Renner entre dans le débat

La tension s'est également étendue au champion de judo français Teddy Riner, qui a lui aussi été critiqué par des personnalités liées à l'extrême droite après avoir exprimé son inquiétude face à la montée de ce courant en France.

Riner a déclaré, lors de sa participation à l'émission "Stade 2" sur la télévision française, que "la montée de l'extrême droite" lui causait "de l'inquiétude" et "de la peur", des propos qui ont poussé Julien Odoul à lui répondre avec ironie sur la plateforme "X", en disant : "Pauvre Teddy, tout ira bien".

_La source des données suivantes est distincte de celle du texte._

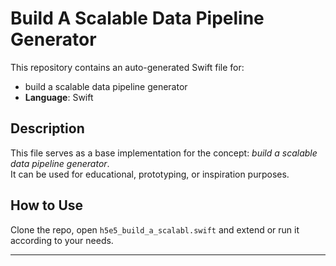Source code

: # Build A Scalable Data Pipeline Generator

This repository contains an auto-generated Swift file for:

- build a scalable data pipeline generator
- **Language**: Swift

## Description

This file serves as a base implementation for the concept: *build a scalable data pipeline generator*.  
It can be used for educational, prototyping, or inspiration purposes.

## How to Use

Clone the repo, open `h5e5_build_a_scalabl.swift` and extend or run it according to your needs.

---


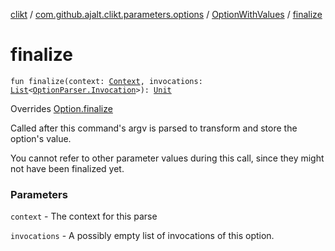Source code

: [clikt](../../index.md) / [com.github.ajalt.clikt.parameters.options](../index.md) / [OptionWithValues](index.md) / [finalize](./finalize.md)

# finalize

`fun finalize(context: `[`Context`](../../com.github.ajalt.clikt.core/-context/index.md)`, invocations: `[`List`](https://kotlinlang.org/api/latest/jvm/stdlib/kotlin.collections/-list/index.html)`<`[`OptionParser.Invocation`](../../com.github.ajalt.clikt.parsers/-option-parser/-invocation/index.md)`>): `[`Unit`](https://kotlinlang.org/api/latest/jvm/stdlib/kotlin/-unit/index.html)

Overrides [Option.finalize](../-option/finalize.md)

Called after this command's argv is parsed to transform and store the option's value.

You cannot refer to other parameter values during this call, since they might not have been
finalized yet.

### Parameters

`context` - The context for this parse

`invocations` - A possibly empty list of invocations of this option.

Riner est considéré comme l'une des figures les plus emblématiques du sport français, après avoir remporté cinq fois la médaille d'or olympique en judo, et a plus d'une fois laissé entendre qu'il pourrait s'engager en politique après la fin de sa carrière sportive.

Le champion français a renouvelé cette possibilité, mercredi, dans des déclarations à la radio "RTL", en disant : "Ce n'est pas le moment, mais je ne ferme aucune porte", alors qu'il cherche à terminer sa carrière en ajoutant un nouveau titre olympique lors des Jeux de Los Angeles en 2028.

Le débat entourant Mbappé et Riner révèle l'ampleur croissante de l'interconnexion entre le sport et la politique en France, surtout à l'approche de l'échéance présidentielle de 2027, où les positions des sportifs sur l'immigration, l'identité et la montée de l'extrême droite sont devenues une partie d'un débat public très polarisé, dépassant les limites des terrains pour toucher au cœur du conflit politique français.